□ Population pharmacokinetic analysis
The population pharmacokinetic analysis was performed using Monolix 2019R2 (Lixoft SAS, Antony, France), which incorporates the stochastic approximation expectation-maximization (SAEM) algorithm. The model was parameterized in terms of volumes (Vn), elimination clearance (CL) and distribution clearances (Qn). Between subject variability (BSV) of the parameters was assumed to be log-normally distributed. The individual parameter estimate values (\(\theta_{i}\)) are modeled according to Equation 1.
\(\theta_{i}=\theta_{\text{pop}}\cdot e^{\eta_{\theta,i}}\) (1)
Where \(\theta_{\text{pop}}\) is the typical population parameter mean and \(\eta_{\theta,i}\) is assumed to be the random individual deviation from \(\theta_{\text{pop}}\). The random effects are log-normally distributed with zero as a mean and a variance of \(\omega^{2}\). Residual error was described by a proportional error model. For the\(j\)th observed concentration of the \(i\)th individual, the relation for observation \(Y_{\text{ij}}\) is described by Equation 2.
log(\(Y_{\text{ij}})={\log(c}_{\text{pred},\ \text{ij}})+b\cdot{log(c}_{\text{pred},\ \text{ij}})\cdot\epsilon_{\text{ij}}\)(2)

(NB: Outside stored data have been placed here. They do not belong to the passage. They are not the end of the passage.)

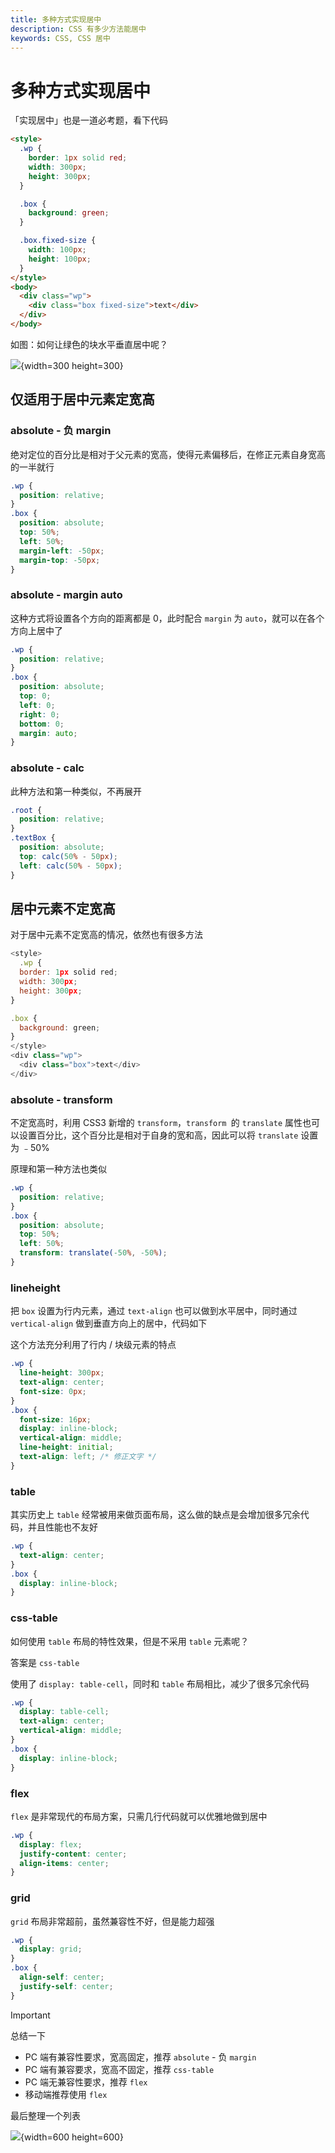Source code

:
 ```yaml
---
title: 多种方式实现居中
description: CSS 有多少方法能居中
keywords: CSS, CSS 居中
---
```


# 多种方式实现居中

「实现居中」也是一道必考题，看下代码

```html
<style>
  .wp {
    border: 1px solid red;
    width: 300px;
    height: 300px;
  }

  .box {
    background: green;
  }

  .box.fixed-size {
    width: 100px;
    height: 100px;
  }
</style>
<body>
  <div class="wp">
    <div class="box fixed-size">text</div>
  </div>
</body>
```

如图：如何让绿色的块水平垂直居中呢？

![](https://cdn.jsdmirror.com/gh/zxwin0125/image-repo/img/CSS/06.png){width=300 height=300}

## 仅适用于居中元素定宽高

### absolute - 负 margin

绝对定位的百分比是相对于父元素的宽高，使得元素偏移后，在修正元素自身宽高的一半就行

```css
.wp {
  position: relative;
}
.box {
  position: absolute;
  top: 50%;
  left: 50%;
  margin-left: -50px;
  margin-top: -50px;
}
```

### absolute - margin auto

这种方式将设置各个方向的距离都是 0，此时配合 `margin` 为 `auto`，就可以在各个方向上居中了

```css
.wp {
  position: relative;
}
.box {
  position: absolute;
  top: 0;
  left: 0;
  right: 0;
  bottom: 0;
  margin: auto;
}
```

### absolute - calc

此种方法和第一种类似，不再展开

```css
.root {
  position: relative;
}
.textBox {
  position: absolute;
  top: calc(50% - 50px);
  left: calc(50% - 50px);
}
```

## 居中元素不定宽高

对于居中元素不定宽高的情况，依然也有很多方法

```javascript
<style>
  .wp {
  border: 1px solid red;
  width: 300px;
  height: 300px;
}

.box {
  background: green;
}
</style>
<div class="wp">
  <div class="box">text</div>
</div>
```

### absolute - transform

不定宽高时，利用 CSS3 新增的 `transform`，`transform `的 `translate` 属性也可以设置百分比，这个百分比是相对于自身的宽和高，因此可以将 `translate` 设置为 ﹣50%

原理和第一种方法也类似

```css
.wp {
  position: relative;
}
.box {
  position: absolute;
  top: 50%;
  left: 50%;
  transform: translate(-50%, -50%);
}
```

### lineheight

把 `box` 设置为行内元素，通过 `text-align` 也可以做到水平居中，同时通过 `vertical-align` 做到垂直方向上的居中，代码如下

这个方法充分利用了行内 / 块级元素的特点

```css
.wp {
  line-height: 300px;
  text-align: center;
  font-size: 0px;
}
.box {
  font-size: 16px;
  display: inline-block;
  vertical-align: middle;
  line-height: initial;
  text-align: left; /* 修正文字 */
}
```

### table

其实历史上 `table` 经常被用来做页面布局，这么做的缺点是会增加很多冗余代码，并且性能也不友好

```css
.wp {
  text-align: center;
}
.box {
  display: inline-block;
}
```

### css-table

如何使用 `table` 布局的特性效果，但是不采用 `table` 元素呢？

答案是 `css-table`

使用了 `display: table-cell`，同时和 `table` 布局相比，减少了很多冗余代码

```css
.wp {
  display: table-cell;
  text-align: center;
  vertical-align: middle;
}
.box {
  display: inline-block;
}
```

### flex

`flex` 是非常现代的布局方案，只需几行代码就可以优雅地做到居中

```css
.wp {
  display: flex;
  justify-content: center;
  align-items: center;
}
```

### grid

`grid` 布局非常超前，虽然兼容性不好，但是能力超强

```css
.wp {
  display: grid;
}
.box {
  align-self: center;
  justify-self: center;
}
```

> [!important]
> 总结一下
>
> - PC 端有兼容性要求，宽高固定，推荐 `absolute` - 负 `margin`
> - PC 端有兼容要求，宽高不固定，推荐 `css-table`
> - PC 端无兼容性要求，推荐 `flex`
> - 移动端推荐使用 `flex`

最后整理一个列表

![](https://cdn.jsdmirror.com/gh/zxwin0125/image-repo/img/CSS/07.png){width=600 height=600}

Where \(c_{\text{pred},\ ij}\) is the predicted propofol concentration for the \(j\)th concentration of the \(i\)th individual, \(b\) is the proportional error term and \(\epsilon_{\text{ij}}\) is assumed to be a standardized Gaussian random variables representing residual error the for the \(j\)th concentration of the \(i\)th individual, with zero as a mean and a variance of \(\sigma^{2}\). Covariate modeling was performed by successive inclusion starting from the base structural model, guided by a priori physiological plausibility and plots of covariates vs. empirical Bayesian parameter estimates. Inclusion of covariates and selection of the modeled covariate structure was judged based on decrease in objective function values (OFV), expressed as minus two times log likelihood (-2LL), the Akaike information criterion (AIC), the Bayesian-Schwartz information criterion (BIC) and visual inspection of diagnostic plots. Diagnostic plots to evaluate model fit included visual predictive checks (VPC), goodness of fit (GOF) plots of both population and individual estimates and distributions of the random effects. All diagnostic plots were stratified by study. Additionally, the standard errors of the parameter estimates were also evaluated to compare competing models.